#### EXERCISE BRIEF:
Below are the records; print them all without any alteration.

(SUPPLIED RECORDS begins)

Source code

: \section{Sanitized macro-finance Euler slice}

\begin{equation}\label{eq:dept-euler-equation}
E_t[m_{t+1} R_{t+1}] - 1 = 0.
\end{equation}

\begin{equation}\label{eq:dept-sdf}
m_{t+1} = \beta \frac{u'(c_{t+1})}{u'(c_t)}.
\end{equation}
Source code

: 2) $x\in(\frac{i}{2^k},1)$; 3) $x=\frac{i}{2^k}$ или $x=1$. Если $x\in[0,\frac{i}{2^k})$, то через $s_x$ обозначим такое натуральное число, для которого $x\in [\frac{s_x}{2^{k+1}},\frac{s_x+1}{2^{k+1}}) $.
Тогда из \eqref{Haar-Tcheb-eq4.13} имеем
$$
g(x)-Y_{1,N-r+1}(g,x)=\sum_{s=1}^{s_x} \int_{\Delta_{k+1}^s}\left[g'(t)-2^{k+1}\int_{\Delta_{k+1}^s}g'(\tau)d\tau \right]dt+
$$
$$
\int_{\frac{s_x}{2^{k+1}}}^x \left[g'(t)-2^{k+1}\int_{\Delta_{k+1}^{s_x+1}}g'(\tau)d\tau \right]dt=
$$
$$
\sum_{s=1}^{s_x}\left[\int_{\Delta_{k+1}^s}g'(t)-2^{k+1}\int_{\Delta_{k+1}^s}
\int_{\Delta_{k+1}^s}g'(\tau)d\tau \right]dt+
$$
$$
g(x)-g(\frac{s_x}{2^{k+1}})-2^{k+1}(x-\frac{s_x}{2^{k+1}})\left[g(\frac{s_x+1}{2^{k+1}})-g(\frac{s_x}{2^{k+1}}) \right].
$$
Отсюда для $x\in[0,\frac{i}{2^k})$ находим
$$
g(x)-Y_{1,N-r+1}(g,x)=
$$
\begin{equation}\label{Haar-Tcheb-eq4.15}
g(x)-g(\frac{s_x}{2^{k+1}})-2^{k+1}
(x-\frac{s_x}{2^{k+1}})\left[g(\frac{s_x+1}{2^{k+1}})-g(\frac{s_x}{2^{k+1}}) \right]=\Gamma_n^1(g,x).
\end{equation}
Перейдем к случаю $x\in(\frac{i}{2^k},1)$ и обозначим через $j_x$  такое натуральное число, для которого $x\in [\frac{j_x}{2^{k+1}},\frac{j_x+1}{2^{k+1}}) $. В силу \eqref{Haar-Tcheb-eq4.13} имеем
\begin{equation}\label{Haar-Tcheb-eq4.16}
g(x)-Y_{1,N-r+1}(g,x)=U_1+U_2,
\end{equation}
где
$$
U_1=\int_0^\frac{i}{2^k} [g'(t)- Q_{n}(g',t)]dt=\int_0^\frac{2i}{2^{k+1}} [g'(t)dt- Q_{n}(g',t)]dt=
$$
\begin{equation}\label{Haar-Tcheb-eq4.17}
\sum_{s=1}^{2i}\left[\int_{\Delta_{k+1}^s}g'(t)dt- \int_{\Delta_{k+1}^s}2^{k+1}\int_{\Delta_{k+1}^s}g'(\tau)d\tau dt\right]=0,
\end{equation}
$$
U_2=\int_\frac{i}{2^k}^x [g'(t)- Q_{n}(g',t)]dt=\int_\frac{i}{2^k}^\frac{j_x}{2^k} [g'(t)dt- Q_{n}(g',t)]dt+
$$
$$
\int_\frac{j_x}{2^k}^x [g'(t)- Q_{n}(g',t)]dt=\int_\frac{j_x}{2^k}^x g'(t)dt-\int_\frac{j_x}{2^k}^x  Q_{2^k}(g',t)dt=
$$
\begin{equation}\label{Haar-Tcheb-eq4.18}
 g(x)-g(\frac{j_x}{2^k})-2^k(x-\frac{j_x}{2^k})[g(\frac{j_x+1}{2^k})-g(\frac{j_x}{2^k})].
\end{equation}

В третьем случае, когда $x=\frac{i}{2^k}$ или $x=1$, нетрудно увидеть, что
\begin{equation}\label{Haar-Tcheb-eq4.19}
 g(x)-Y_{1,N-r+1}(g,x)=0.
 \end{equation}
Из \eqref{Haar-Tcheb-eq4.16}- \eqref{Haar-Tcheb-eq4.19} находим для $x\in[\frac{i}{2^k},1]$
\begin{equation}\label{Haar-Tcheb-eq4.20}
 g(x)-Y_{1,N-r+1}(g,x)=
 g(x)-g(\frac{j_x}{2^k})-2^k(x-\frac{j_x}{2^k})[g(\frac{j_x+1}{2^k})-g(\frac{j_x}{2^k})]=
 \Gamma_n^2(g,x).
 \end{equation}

(SUPPLIED RECORDS ends)

#### EXERCISE SOLUTION:
Source code

: \section{Sanitized macro-finance Euler slice}

\begin{equation}\label{eq:dept-euler-equation}
E_t[m_{t+1} R_{t+1}] - 1 = 0.
\end{equation}

\begin{equation}\label{eq:dept-sdf}
m_{t+1} = \beta \frac{u'(c_{t+1})}{u'(c_t)}.
\end{equation}
Source code

: 2) $x\in(\frac{i}{2^k},1)$; 3) $x=\frac{i}{2^k}$ или $x=1$. Если $x\in[0,\frac{i}{2^k})$, то через $s_x$ обозначим такое натуральное число, для которого $x\in [\frac{s_x}{2^{k+1}},\frac{s_x+1}{2^{k+1}}) $.
Тогда из \eqref{Haar-Tcheb-eq4.13} имеем
$$
g(x)-Y_{1,N-r+1}(g,x)=\sum_{s=1}^{s_x} \int_{\Delta_{k+1}^s}\left[g'(t)-2^{k+1}\int_{\Delta_{k+1}^s}g'(\tau)d\tau \right]dt+
$$
$$
\int_{\frac{s_x}{2^{k+1}}}^x \left[g'(t)-2^{k+1}\int_{\Delta_{k+1}^{s_x+1}}g'(\tau)d\tau \right]dt=
$$
$$
\sum_{s=1}^{s_x}\left[\int_{\Delta_{k+1}^s}g'(t)-2^{k+1}\int_{\Delta_{k+1}^s}
\int_{\Delta_{k+1}^s}g'(\tau)d\tau \right]dt+
$$
$$
g(x)-g(\frac{s_x}{2^{k+1}})-2^{k+1}(x-\frac{s_x}{2^{k+1}})\left[g(\frac{s_x+1}{2^{k+1}})-g(\frac{s_x}{2^{k+1}}) \right].
$$
Отсюда для $x\in[0,\frac{i}{2^k})$ находим
$$
g(x)-Y_{1,N-r+1}(g,x)=
$$
\begin{equation}\label{Haar-Tcheb-eq4.15}
g(x)-g(\frac{s_x}{2^{k+1}})-2^{k+1}
(x-\frac{s_x}{2^{k+1}})\left[g(\frac{s_x+1}{2^{k+1}})-g(\frac{s_x}{2^{k+1}}) \right]=\Gamma_n^1(g,x).
\end{equation}
Перейдем к случаю $x\in(\frac{i}{2^k},1)$ и обозначим через $j_x$  такое натуральное число, для которого $x\in [\frac{j_x}{2^{k+1}},\frac{j_x+1}{2^{k+1}}) $. В силу \eqref{Haar-Tcheb-eq4.13} имеем
\begin{equation}\label{Haar-Tcheb-eq4.16}
g(x)-Y_{1,N-r+1}(g,x)=U_1+U_2,
\end{equation}
где
$$
U_1=\int_0^\frac{i}{2^k} [g'(t)- Q_{n}(g',t)]dt=\int_0^\frac{2i}{2^{k+1}} [g'(t)dt- Q_{n}(g',t)]dt=
$$
\begin{equation}\label{Haar-Tcheb-eq4.17}
\sum_{s=1}^{2i}\left[\int_{\Delta_{k+1}^s}g'(t)dt- \int_{\Delta_{k+1}^s}2^{k+1}\int_{\Delta_{k+1}^s}g'(\tau)d\tau dt\right]=0,
\end{equation}
$$
U_2=\int_\frac{i}{2^k}^x [g'(t)- Q_{n}(g',t)]dt=\int_\frac{i}{2^k}^\frac{j_x}{2^k} [g'(t)dt- Q_{n}(g',t)]dt+
$$
$$
\int_\frac{j_x}{2^k}^x [g'(t)- Q_{n}(g',t)]dt=\int_\frac{j_x}{2^k}^x g'(t)dt-\int_\frac{j_x}{2^k}^x  Q_{2^k}(g',t)dt=
$$
\begin{equation}\label{Haar-Tcheb-eq4.18}
 g(x)-g(\frac{j_x}{2^k})-2^k(x-\frac{j_x}{2^k})[g(\frac{j_x+1}{2^k})-g(\frac{j_x}{2^k})].
\end{equation}

В третьем случае, когда $x=\frac{i}{2^k}$ или $x=1$, нетрудно увидеть, что
\begin{equation}\label{Haar-Tcheb-eq4.19}
 g(x)-Y_{1,N-r+1}(g,x)=0.
 \end{equation}
Из \eqref{Haar-Tcheb-eq4.16}- \eqref{Haar-Tcheb-eq4.19} находим для $x\in[\frac{i}{2^k},1]$
\begin{equation}\label{Haar-Tcheb-eq4.20}
 g(x)-Y_{1,N-r+1}(g,x)=
 g(x)-g(\frac{j_x}{2^k})-2^k(x-\frac{j_x}{2^k})[g(\frac{j_x+1}{2^k})-g(\frac{j_x}{2^k})]=
 \Gamma_n^2(g,x).
 \end{equation}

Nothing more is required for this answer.